---------- Information given
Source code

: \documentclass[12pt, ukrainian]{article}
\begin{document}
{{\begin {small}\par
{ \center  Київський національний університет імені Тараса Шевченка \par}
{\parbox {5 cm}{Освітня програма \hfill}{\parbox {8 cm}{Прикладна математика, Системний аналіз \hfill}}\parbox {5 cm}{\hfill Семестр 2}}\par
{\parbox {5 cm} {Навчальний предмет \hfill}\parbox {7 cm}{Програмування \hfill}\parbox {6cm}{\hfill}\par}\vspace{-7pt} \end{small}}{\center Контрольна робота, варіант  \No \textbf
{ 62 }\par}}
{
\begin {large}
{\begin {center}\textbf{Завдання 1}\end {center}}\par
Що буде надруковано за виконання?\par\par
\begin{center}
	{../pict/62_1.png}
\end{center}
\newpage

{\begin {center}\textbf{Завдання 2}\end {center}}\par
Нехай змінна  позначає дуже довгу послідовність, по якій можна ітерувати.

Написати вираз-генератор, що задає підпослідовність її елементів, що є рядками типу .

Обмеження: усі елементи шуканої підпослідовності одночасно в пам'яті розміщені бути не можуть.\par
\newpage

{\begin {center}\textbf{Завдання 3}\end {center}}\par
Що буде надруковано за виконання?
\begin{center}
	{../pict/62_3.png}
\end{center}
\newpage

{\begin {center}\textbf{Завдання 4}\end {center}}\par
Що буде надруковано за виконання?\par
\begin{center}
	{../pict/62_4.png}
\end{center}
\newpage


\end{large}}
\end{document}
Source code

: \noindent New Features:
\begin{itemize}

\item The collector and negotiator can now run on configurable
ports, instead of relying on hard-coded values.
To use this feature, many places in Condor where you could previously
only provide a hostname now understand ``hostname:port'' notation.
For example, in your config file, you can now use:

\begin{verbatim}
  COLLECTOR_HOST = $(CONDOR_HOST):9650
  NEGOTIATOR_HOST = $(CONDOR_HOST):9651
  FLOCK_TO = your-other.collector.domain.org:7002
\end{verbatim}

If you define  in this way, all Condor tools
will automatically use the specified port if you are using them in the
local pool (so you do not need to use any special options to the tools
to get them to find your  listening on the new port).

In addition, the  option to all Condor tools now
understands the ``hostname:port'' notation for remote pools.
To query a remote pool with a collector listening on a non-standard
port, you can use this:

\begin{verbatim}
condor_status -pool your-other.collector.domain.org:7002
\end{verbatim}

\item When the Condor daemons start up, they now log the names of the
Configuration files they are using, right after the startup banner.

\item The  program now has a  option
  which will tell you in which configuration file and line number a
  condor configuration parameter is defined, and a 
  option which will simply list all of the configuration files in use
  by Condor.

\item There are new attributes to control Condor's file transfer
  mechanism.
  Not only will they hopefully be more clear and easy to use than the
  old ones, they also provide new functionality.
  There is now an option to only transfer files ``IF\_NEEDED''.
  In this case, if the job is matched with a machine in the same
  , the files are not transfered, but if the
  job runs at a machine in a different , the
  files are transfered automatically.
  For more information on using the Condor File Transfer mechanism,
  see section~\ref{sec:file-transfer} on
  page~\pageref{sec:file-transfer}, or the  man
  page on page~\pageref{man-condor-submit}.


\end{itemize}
--------------------
Activity
Starting from the line containing "which will tell" and ending with the final line of the data, reproduce each line exactly as it appears, including no other lines.

Your response
  which will tell you in which configuration file and line number a
  condor configuration parameter is defined, and a 
  option which will simply list all of the configuration files in use
  by Condor.

\item There are new attributes to control Condor's file transfer
  mechanism.
  Not only will they hopefully be more clear and easy to use than the
  old ones, they also provide new functionality.
  There is now an option to only transfer files ``IF\_NEEDED''.
  In this case, if the job is matched with a machine in the same
  , the files are not transfered, but if the
  job runs at a machine in a different , the
  files are transfered automatically.
  For more information on using the Condor File Transfer mechanism,
  see section~\ref{sec:file-transfer} on
  page~\pageref{sec:file-transfer}, or the  man
  page on page~\pageref{man-condor-submit}.


\end{itemize}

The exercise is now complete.